Idempotency keys for every step (outline:${courseId}, module_lessons:${moduleId}, module_exam:${moduleId}, final_exam:${courseId}, mastery_analysis:${courseId}) prevent duplicates.
Full feature docs: 84-ai-course-generation.
Notes
- Feature flags: Queue-backed features can be gated later using FEAT-35. The queue infrastructure should be enabled in deployed environments only when Redis is configured.
- Dependencies: Redis, BullMQ, NestJS backend, Prisma,
appLogger,NotificationsService, andMailService. - Migration dependency: Add
background_jobsthrough a new migration following the migration convention. - Notification dependency: FEAT-40 assumes notification creation is triggered by the queue processor. FEAT-33 provides that queue layer.
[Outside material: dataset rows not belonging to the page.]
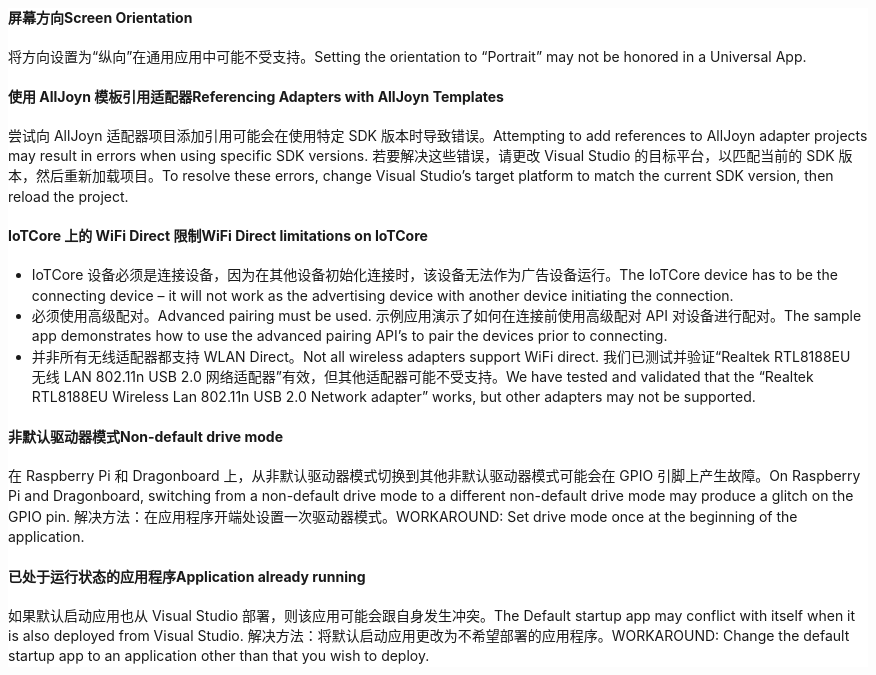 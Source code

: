 
#### <a name="screen-orientation"></a><span data-ttu-id="398c7-246">屏幕方向</span><span class="sxs-lookup"><span data-stu-id="398c7-246">Screen Orientation</span></span>
<span data-ttu-id="398c7-247">将方向设置为“纵向”在通用应用中可能不受支持。</span><span class="sxs-lookup"><span data-stu-id="398c7-247">Setting the orientation to “Portrait” may not be honored in a Universal App.</span></span>

#### <a name="referencing-adapters-with-alljoyn-templates"></a><span data-ttu-id="398c7-248">使用 AllJoyn 模板引用适配器</span><span class="sxs-lookup"><span data-stu-id="398c7-248">Referencing Adapters with AllJoyn Templates</span></span>
<span data-ttu-id="398c7-249">尝试向 AllJoyn 适配器项目添加引用可能会在使用特定 SDK 版本时导致错误。</span><span class="sxs-lookup"><span data-stu-id="398c7-249">Attempting to add references to AllJoyn adapter projects may result in errors when using specific SDK versions.</span></span>  <span data-ttu-id="398c7-250">若要解决这些错误，请更改 Visual Studio 的目标平台，以匹配当前的 SDK 版本，然后重新加载项目。</span><span class="sxs-lookup"><span data-stu-id="398c7-250">To resolve these errors, change Visual Studio’s target platform to match the current SDK version, then reload the project.</span></span>

#### <a name="wifi-direct-limitations-on-iotcore"></a><span data-ttu-id="398c7-251">IoTCore 上的 WiFi Direct 限制</span><span class="sxs-lookup"><span data-stu-id="398c7-251">WiFi Direct limitations on IoTCore</span></span>
* <span data-ttu-id="398c7-252">IoTCore 设备必须是连接设备，因为在其他设备初始化连接时，该设备无法作为广告设备运行。</span><span class="sxs-lookup"><span data-stu-id="398c7-252">The IoTCore device has to be the connecting device – it will not work as the advertising device with another device initiating the connection.</span></span>   
* <span data-ttu-id="398c7-253">必须使用高级配对。</span><span class="sxs-lookup"><span data-stu-id="398c7-253">Advanced pairing must be used.</span></span>  <span data-ttu-id="398c7-254">示例应用演示了如何在连接前使用高级配对 API 对设备进行配对。</span><span class="sxs-lookup"><span data-stu-id="398c7-254">The sample app demonstrates how to use the advanced pairing API’s to pair the devices prior to connecting.</span></span> 
* <span data-ttu-id="398c7-255">并非所有无线适配器都支持 WLAN Direct。</span><span class="sxs-lookup"><span data-stu-id="398c7-255">Not all wireless adapters support WiFi direct.</span></span> <span data-ttu-id="398c7-256">我们已测试并验证“Realtek RTL8188EU 无线 LAN 802.11n USB 2.0 网络适配器”有效，但其他适配器可能不受支持。</span><span class="sxs-lookup"><span data-stu-id="398c7-256">We have tested and validated that the “Realtek RTL8188EU Wireless Lan 802.11n USB 2.0 Network adapter” works, but other adapters may not be supported.</span></span> 

#### <a name="non-default-drive-mode"></a><span data-ttu-id="398c7-257">非默认驱动器模式</span><span class="sxs-lookup"><span data-stu-id="398c7-257">Non-default drive mode</span></span>
<span data-ttu-id="398c7-258">在 Raspberry Pi 和 Dragonboard 上，从非默认驱动器模式切换到其他非默认驱动器模式可能会在 GPIO 引脚上产生故障。</span><span class="sxs-lookup"><span data-stu-id="398c7-258">On Raspberry Pi and Dragonboard, switching from a non-default drive mode to a different non-default drive mode may produce a glitch on the GPIO pin.</span></span> <span data-ttu-id="398c7-259">解决方法：在应用程序开端处设置一次驱动器模式。</span><span class="sxs-lookup"><span data-stu-id="398c7-259">WORKAROUND: Set drive mode once at the beginning of the application.</span></span>

#### <a name="application-already-running"></a><span data-ttu-id="398c7-260">已处于运行状态的应用程序</span><span class="sxs-lookup"><span data-stu-id="398c7-260">Application already running</span></span>
<span data-ttu-id="398c7-261">如果默认启动应用也从 Visual Studio 部署，则该应用可能会跟自身发生冲突。</span><span class="sxs-lookup"><span data-stu-id="398c7-261">The Default startup app may conflict with itself when it is also deployed from Visual Studio.</span></span> <span data-ttu-id="398c7-262">解决方法：将默认启动应用更改为不希望部署的应用程序。</span><span class="sxs-lookup"><span data-stu-id="398c7-262">WORKAROUND: Change the default startup app to an application other than that you wish to deploy.</span></span>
- No frontend dashboard in scope: Admin monitoring UI and Bull Board are future work.
- No placeholder jobs/data: Do not seed fake jobs. Tests should create and clean up their own records.
- Known limitation: OCR, AI provider, and search-index implementations are not owned by FEAT-33. FEAT-33 provides queue infrastructure and integration contracts.
- Build gate: Run
pnpm buildbefore PR as required bydocs/AGENTS.md.